Argentina e a participação social nas políticas públicas: avanço pela Jurisprudência
A decisão judicial nos pareceu tão boa e didática que comentaremos aqui alguns de seus aspectos, já que este é um tema que angustia a todos que batalham por tornar a participação social nas políticas públicas mais do que apenas um discurso demagógico.
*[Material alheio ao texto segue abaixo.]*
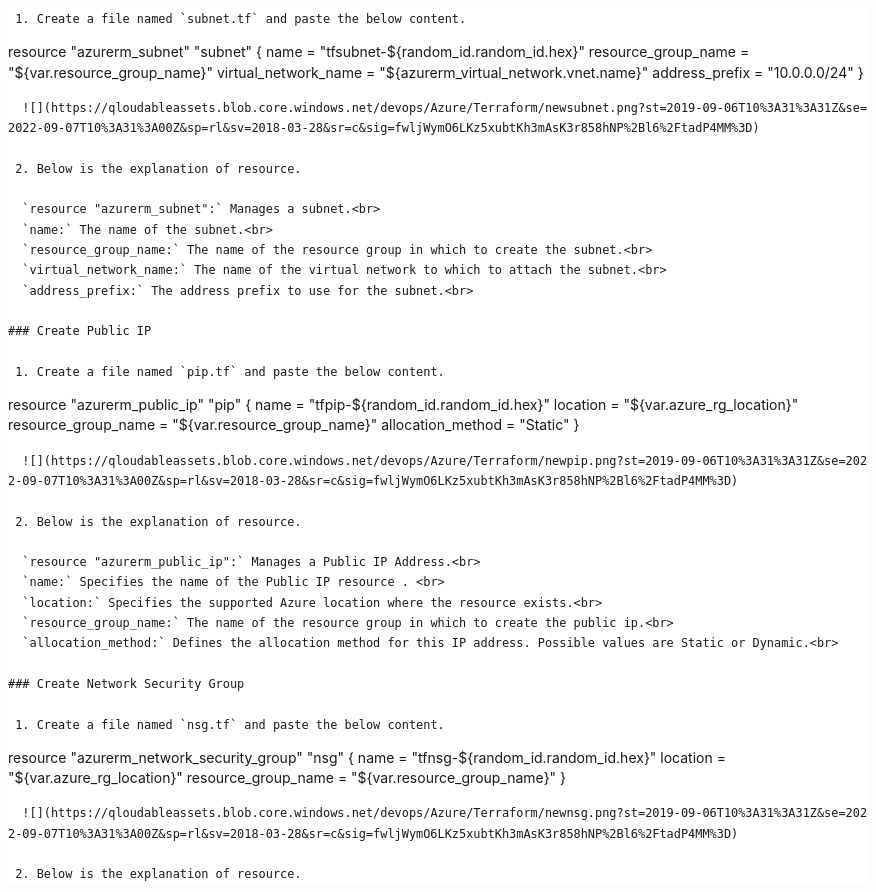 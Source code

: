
 ```
 1. Create a file named `subnet.tf` and paste the below content.

```
resource "azurerm_subnet" "subnet" {
  name                 = "tfsubnet-${random_id.random_id.hex}"
  resource_group_name = "${var.resource_group_name}"
  virtual_network_name = "${azurerm_virtual_network.vnet.name}"
  address_prefix       = "10.0.0.0/24"
}
```
  ![](https://qloudableassets.blob.core.windows.net/devops/Azure/Terraform/newsubnet.png?st=2019-09-06T10%3A31%3A31Z&se=2022-09-07T10%3A31%3A00Z&sp=rl&sv=2018-03-28&sr=c&sig=fwljWymO6LKz5xubtKh3mAsK3r858hNP%2Bl6%2FtadP4MM%3D)

 2. Below is the explanation of resource.

  `resource "azurerm_subnet":` Manages a subnet.<br>
  `name:` The name of the subnet.<br>
  `resource_group_name:` The name of the resource group in which to create the subnet.<br>
  `virtual_network_name:` The name of the virtual network to which to attach the subnet.<br>
  `address_prefix:` The address prefix to use for the subnet.<br>

### Create Public IP

 1. Create a file named `pip.tf` and paste the below content.

```
resource "azurerm_public_ip" "pip" {
  name                = "tfpip-${random_id.random_id.hex}"
  location            = "${var.azure_rg_location}"
  resource_group_name = "${var.resource_group_name}"
  allocation_method   = "Static"
}

```
  ![](https://qloudableassets.blob.core.windows.net/devops/Azure/Terraform/newpip.png?st=2019-09-06T10%3A31%3A31Z&se=2022-09-07T10%3A31%3A00Z&sp=rl&sv=2018-03-28&sr=c&sig=fwljWymO6LKz5xubtKh3mAsK3r858hNP%2Bl6%2FtadP4MM%3D)

 2. Below is the explanation of resource.

  `resource "azurerm_public_ip":` Manages a Public IP Address.<br>
  `name:` Specifies the name of the Public IP resource . <br>
  `location:` Specifies the supported Azure location where the resource exists.<br>
  `resource_group_name:` The name of the resource group in which to create the public ip.<br>
  `allocation_method:` Defines the allocation method for this IP address. Possible values are Static or Dynamic.<br>  

### Create Network Security Group

 1. Create a file named `nsg.tf` and paste the below content.

```
resource "azurerm_network_security_group" "nsg" {
  name                = "tfnsg-${random_id.random_id.hex}"
  location            = "${var.azure_rg_location}"
  resource_group_name = "${var.resource_group_name}"
}
```
  ![](https://qloudableassets.blob.core.windows.net/devops/Azure/Terraform/newnsg.png?st=2019-09-06T10%3A31%3A31Z&se=2022-09-07T10%3A31%3A00Z&sp=rl&sv=2018-03-28&sr=c&sig=fwljWymO6LKz5xubtKh3mAsK3r858hNP%2Bl6%2FtadP4MM%3D)

 2. Below is the explanation of resource.
```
Note-se que esta ação judicial iniciou-se em 2016 e, após tramitar no Juízo de 1ª e 2ª instâncias alcançou a Suprema Corte, que deu a sua decisão definitiva no último 18 de agosto deste ano. Decidiu anular o aumento para todos os usuários residenciais do país, com a volta aos preços anteriores, e com a manutenção da tarifa social.
Vamos ao caso:
O Presidente Macri, ao assumir a Presidência da Argentina se propôs ajustar as contas públicas. Sua política governamental entendeu que o subsídio público, dado pelo governo anterior às tarifas de serviços públicos, desequilibravam essas contas e, por isso, no âmbito de sua competência executiva decidiu reajustá-las.
O reajuste nas contas dos serviços de gás não foi pequeno (de 400 a 1000% em alguns casos). Além disto, mexeu também com as chamadas tarifas sociais de gás.
Este reajuste gerou um processo judicial coletivo de “amparo”, o que corresponderia aqui no Brasil à Ação Civil Pública, proposto inicialmente pelo Centro de Estudios para la promoción de la Igualdad y la Solidaridad (CEPIS)
O resultado da ação foi a anulação, pela Suprema Corte, do aumento da tarifa do referido serviço público, mas apenas para usuários residenciais. Qual o fundamento ? A ausência de prévia audiência pública, cujo cumprimento é obrigatório.
Mas, o que foi mais importante, é que a Suprema Corte Argentina foi além do formal – o que é usual no Brasil -, e determinou quais as condições mínimas para que audiências públicas fossem realmente consideradas como válidas.
A decisão se fundou no art. 42 da Constituição Argentina. Embora este artigo não mencione, textualmente, sobre audiências públicas prévias e participação popular, este direito foi inferido a partir do seu texto que diz:
Articulo 42o.- Los consumidores y usuarios de bienes y servicios tienen derecho, en la relacion de consumo, a la proteccion de su salud, seguridad e intereses economicos; a una informacion adecuada y veraz; a la libertad de eleccion y a condiciones de trato equitativo y digno.
A seguir, o relator da decisão fundamenta e orienta quanto aos requisitos deste direito de participação, estabelecendo que:
“Ressalte-se que para este direito não ser ilusório , devem ser cumpridas as seguintes condições .
Em primeiro lugar, todos os utilizadores têm direito a receber a partir da informação adequada, veraz e imparcial estatais de forma prévia, ou seja, antes da realização das audiências .
A segunda condição é dado pela celebração deste espaço de discussão entre todos os interessados , com um sistema adequado que permita a troca de ideias responsáveis em termos iguais.
Finalmente, este direito deve ser valorizado no momento em que o executivo toma a decisão . Caso contrário, todos os passos acima constituem ritualismo puro, se a autoridade não considerou a razoabilidade, na oportunidade de tomar resoluções sobre o caso, das situações e dos argumentos que foram apresentados na audiência.”
É uma lição bem interessante e é razoável aprender com os vizinhos argentinos.